[Source data]

-- Opening Marker --

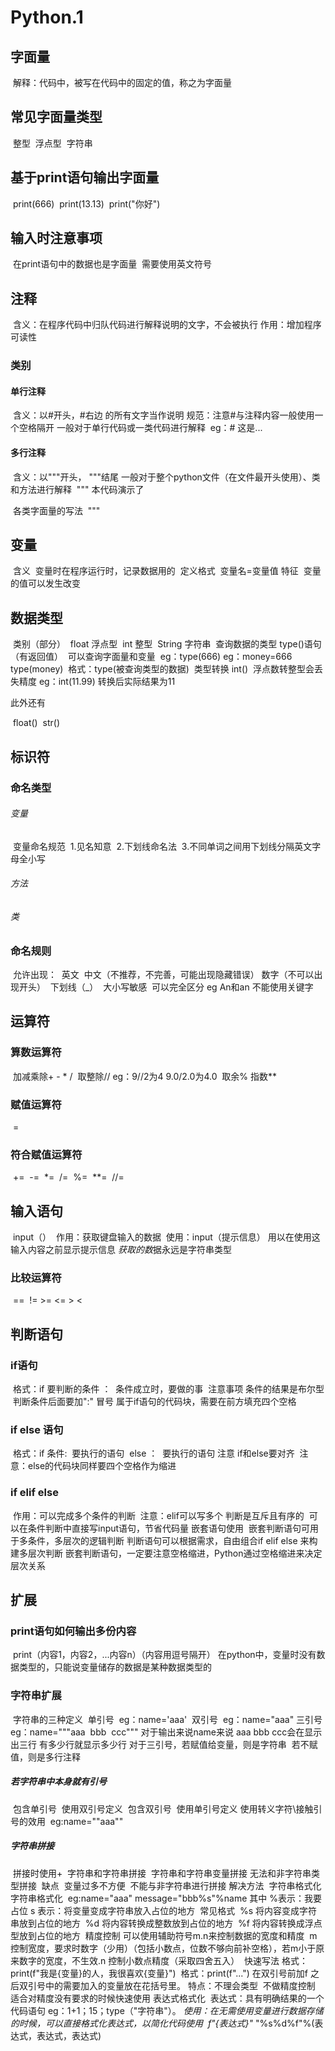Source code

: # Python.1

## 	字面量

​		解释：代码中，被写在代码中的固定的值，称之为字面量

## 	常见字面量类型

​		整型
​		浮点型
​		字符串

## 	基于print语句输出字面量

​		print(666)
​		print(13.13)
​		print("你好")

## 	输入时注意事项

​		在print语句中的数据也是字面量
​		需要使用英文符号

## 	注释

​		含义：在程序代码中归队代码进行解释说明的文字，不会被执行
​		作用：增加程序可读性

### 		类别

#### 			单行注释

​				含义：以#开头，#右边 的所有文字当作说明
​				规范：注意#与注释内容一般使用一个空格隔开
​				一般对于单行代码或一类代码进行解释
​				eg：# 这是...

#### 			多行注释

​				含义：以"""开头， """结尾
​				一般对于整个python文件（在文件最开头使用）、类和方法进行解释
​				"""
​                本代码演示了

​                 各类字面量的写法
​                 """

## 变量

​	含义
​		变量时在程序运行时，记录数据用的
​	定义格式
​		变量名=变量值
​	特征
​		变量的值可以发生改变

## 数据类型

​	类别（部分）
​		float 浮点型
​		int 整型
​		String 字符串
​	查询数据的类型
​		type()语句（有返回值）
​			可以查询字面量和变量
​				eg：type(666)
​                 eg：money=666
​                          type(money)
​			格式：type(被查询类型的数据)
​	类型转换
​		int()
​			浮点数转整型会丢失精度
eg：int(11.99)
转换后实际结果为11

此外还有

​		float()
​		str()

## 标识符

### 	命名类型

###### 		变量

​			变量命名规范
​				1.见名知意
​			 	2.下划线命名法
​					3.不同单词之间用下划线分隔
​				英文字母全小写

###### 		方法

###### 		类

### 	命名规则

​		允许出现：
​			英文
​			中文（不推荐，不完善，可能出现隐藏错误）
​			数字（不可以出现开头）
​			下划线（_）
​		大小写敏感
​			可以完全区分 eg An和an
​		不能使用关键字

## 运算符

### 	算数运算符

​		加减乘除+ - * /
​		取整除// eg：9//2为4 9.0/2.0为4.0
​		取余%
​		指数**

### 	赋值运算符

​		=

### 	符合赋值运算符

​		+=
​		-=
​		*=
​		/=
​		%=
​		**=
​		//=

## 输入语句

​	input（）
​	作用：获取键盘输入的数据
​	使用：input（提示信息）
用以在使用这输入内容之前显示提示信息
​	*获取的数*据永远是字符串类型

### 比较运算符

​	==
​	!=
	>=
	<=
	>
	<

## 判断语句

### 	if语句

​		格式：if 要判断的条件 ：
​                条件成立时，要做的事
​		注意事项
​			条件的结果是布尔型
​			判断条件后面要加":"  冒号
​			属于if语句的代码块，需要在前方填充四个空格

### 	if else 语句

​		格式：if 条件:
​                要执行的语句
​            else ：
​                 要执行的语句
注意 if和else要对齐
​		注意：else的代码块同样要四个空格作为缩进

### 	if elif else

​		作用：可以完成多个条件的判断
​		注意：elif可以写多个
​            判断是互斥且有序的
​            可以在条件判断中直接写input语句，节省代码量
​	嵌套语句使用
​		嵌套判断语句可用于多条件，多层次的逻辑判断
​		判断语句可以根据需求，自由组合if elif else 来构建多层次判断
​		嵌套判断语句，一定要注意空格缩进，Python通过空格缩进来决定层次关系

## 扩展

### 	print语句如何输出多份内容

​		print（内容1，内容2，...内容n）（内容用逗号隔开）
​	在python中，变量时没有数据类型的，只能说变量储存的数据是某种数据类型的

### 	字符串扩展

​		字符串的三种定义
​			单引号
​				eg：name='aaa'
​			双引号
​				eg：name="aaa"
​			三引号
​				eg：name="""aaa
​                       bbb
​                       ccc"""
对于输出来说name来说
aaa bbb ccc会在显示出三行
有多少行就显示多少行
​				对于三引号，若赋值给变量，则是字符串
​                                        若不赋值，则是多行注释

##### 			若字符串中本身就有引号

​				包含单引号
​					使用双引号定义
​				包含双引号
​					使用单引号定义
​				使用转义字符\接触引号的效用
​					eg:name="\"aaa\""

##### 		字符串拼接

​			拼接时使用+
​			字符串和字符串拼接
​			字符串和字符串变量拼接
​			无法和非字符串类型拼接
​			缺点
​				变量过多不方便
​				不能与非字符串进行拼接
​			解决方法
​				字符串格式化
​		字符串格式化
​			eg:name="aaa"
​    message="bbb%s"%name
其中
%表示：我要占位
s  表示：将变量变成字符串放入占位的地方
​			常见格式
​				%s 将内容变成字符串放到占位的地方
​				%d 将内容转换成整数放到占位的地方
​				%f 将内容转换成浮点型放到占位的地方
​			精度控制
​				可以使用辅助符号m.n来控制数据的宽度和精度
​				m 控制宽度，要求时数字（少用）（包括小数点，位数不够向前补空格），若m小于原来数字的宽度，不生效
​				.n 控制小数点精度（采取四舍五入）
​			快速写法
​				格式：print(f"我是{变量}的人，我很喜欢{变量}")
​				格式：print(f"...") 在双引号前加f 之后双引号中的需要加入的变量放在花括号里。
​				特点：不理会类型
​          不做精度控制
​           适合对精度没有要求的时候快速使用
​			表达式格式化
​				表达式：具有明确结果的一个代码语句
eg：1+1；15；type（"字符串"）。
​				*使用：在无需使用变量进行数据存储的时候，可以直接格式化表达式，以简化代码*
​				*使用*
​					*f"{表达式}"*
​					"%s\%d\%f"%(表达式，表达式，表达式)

-- Closing Marker --

**Your objective**: Show the lines of the entries that include the string "type", copying each in full.

**Reply to the exercise**:
​		type()语句（有返回值）
​				eg：type(666)
​                          type(money)
​			格式：type(被查询类型的数据)
eg：1+1；15；type（"字符串"）。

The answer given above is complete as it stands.